Hi everyone,
I’m running into a bit of a strange issue and was hoping someone here might be able to point me in the right direction.
My Home Assistant has been running for about 2–3 years now (on Hyper-V).
For a long time, I had recorder: purge_keep_days: 400 set in my YAML, because I wanted to compare states and interactions across the same time periods over multiple years.
As a result, my database grew quite large — around 120 GB. The automatic backup file was about 32 GB.
System ~160 GB / DB ~120 GB / Backup ~32 GB
I didn’t really have any issues, and the system ran smoothly without any manual intervention. However, I was aware that such a large database could eventually cause problems.
Last year, due to a mistake on my side, I accidentally deleted a whole set of important entities, including their history.
→ No problem, I thought — I had a backup. Better to lose 2–3 hours of data than the entire history.
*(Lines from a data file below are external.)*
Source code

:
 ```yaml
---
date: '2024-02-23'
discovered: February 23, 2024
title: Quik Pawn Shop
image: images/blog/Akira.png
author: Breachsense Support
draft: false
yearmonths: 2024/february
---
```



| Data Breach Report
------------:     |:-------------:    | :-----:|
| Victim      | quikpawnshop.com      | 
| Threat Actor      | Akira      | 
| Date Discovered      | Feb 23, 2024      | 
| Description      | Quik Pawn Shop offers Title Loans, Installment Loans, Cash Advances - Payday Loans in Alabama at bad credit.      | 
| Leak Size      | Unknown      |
Unfortunately (and in hindsight, not surprisingly), I ran into massive problems trying to restore the database.
The backup could neither be restored nor installed into a fresh VM.
Multiple attempts failed, whether the backup was stored locally or on my NAS.
In the end, I manually extracted the .db file from a VM backup and injected it into a new VM.
That worked, but obviously this is not a sustainable long-term solution.
So I decided to finally address the root of the problem.
I discovered long-term statistics and how they are stored, and realized that the coarser intervals are actually sufficient for my use cases.
First steps:
Changed to 90 days: recorder: purge_keep_days: 90
Due to lack of time, I let this run for a while.
A few days ago, I ran the Recorder.purge action with the “repack” option enabled.
The database size dropped to 57 GB.
System ~98 GB / DB ~57 GB / Backup ~29 GB
Unfortunately, the backup file barely changed in size.
Even after running a database “reorg,” things stayed the same.
I still have the problem that I cannot restore this backup.
The Home Assistant server appears to be busy during the restore process, but even after letting it run for 2 days straight, it never comes back. I have to hard-restart it, followed by the message that the restore failed.
Restoring in parts (only apps, only history, etc.) doesn’t work either.
I could probably reduce the retention even further (90 days is still a lot), but I’m afraid that won’t really solve the underlying problem.
To be fair, I do generate a lot of data noise — statistics and values I will most likely never need again.
What really confuses me is the mismatch in size between the database and the backup.
Does anyone have an idea how I can get the backup back to a reasonable size?